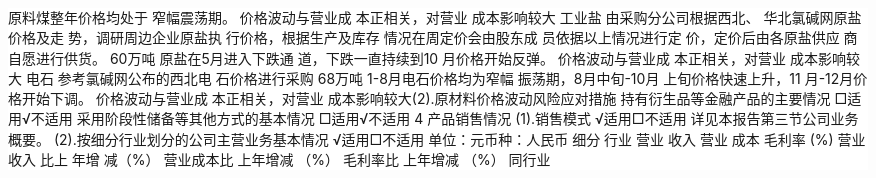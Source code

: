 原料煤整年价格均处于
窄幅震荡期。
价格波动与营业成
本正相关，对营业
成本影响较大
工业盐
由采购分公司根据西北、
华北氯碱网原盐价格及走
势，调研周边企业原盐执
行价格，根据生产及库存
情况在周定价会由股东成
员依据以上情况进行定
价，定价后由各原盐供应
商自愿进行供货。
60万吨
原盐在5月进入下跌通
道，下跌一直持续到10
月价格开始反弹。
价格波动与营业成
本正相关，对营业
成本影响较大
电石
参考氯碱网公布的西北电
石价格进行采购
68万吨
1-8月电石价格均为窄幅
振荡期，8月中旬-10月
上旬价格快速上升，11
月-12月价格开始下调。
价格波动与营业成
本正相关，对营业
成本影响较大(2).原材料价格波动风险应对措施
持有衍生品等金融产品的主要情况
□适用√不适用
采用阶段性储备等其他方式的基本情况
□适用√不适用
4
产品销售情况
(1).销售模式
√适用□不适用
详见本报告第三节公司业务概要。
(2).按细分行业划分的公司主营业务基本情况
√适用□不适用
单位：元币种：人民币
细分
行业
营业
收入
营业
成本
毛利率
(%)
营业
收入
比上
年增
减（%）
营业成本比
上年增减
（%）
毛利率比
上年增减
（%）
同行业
____
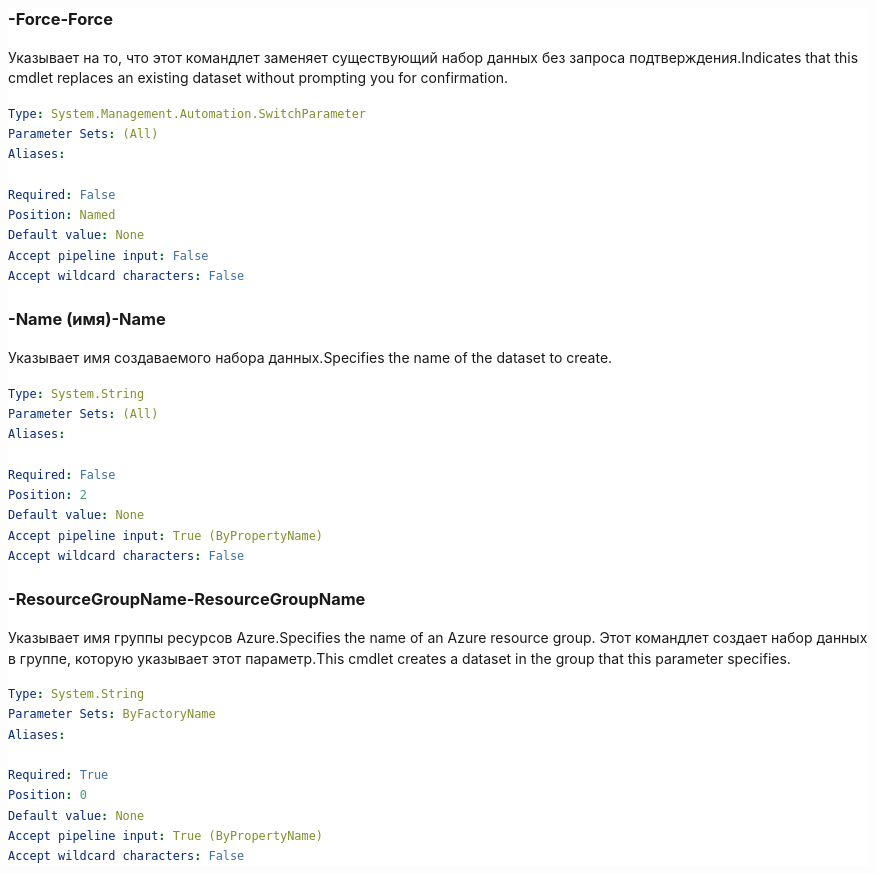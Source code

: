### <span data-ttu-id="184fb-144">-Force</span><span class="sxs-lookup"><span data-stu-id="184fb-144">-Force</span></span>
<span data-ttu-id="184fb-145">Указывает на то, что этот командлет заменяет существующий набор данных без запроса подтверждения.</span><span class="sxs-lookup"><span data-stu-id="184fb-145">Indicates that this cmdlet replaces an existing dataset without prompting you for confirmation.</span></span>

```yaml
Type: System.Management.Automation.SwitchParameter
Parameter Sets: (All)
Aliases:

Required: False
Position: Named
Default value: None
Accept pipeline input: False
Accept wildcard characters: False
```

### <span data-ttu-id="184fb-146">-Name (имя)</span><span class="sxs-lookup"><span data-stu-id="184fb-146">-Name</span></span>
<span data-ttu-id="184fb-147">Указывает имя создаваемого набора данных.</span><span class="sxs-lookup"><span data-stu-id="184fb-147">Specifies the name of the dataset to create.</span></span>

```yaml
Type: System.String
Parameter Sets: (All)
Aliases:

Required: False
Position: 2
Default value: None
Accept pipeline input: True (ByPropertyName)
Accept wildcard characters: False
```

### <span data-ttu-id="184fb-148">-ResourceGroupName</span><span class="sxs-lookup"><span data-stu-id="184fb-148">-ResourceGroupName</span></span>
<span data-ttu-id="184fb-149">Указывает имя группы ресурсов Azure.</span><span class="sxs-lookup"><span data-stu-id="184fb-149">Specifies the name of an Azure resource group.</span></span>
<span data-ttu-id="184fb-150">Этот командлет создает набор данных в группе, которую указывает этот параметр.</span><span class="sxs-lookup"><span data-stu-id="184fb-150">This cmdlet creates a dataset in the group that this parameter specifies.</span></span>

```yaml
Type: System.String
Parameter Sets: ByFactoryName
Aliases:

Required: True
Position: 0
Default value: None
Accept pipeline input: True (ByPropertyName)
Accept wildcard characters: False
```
____
_EXERCISE INSTRUCTIONS_
Return all lines from the data that include the string "данных".

_EXPECTED OUTPUT_
<span data-ttu-id="184fb-145">Указывает на то, что этот командлет заменяет существующий набор данных без запроса подтверждения.</span><span class="sxs-lookup"><span data-stu-id="184fb-145">Indicates that this cmdlet replaces an existing dataset without prompting you for confirmation.</span></span>
<span data-ttu-id="184fb-147">Указывает имя создаваемого набора данных.</span><span class="sxs-lookup"><span data-stu-id="184fb-147">Specifies the name of the dataset to create.</span></span>
<span data-ttu-id="184fb-150">Этот командлет создает набор данных в группе, которую указывает этот параметр.</span><span class="sxs-lookup"><span data-stu-id="184fb-150">This cmdlet creates a dataset in the group that this parameter specifies.</span></span>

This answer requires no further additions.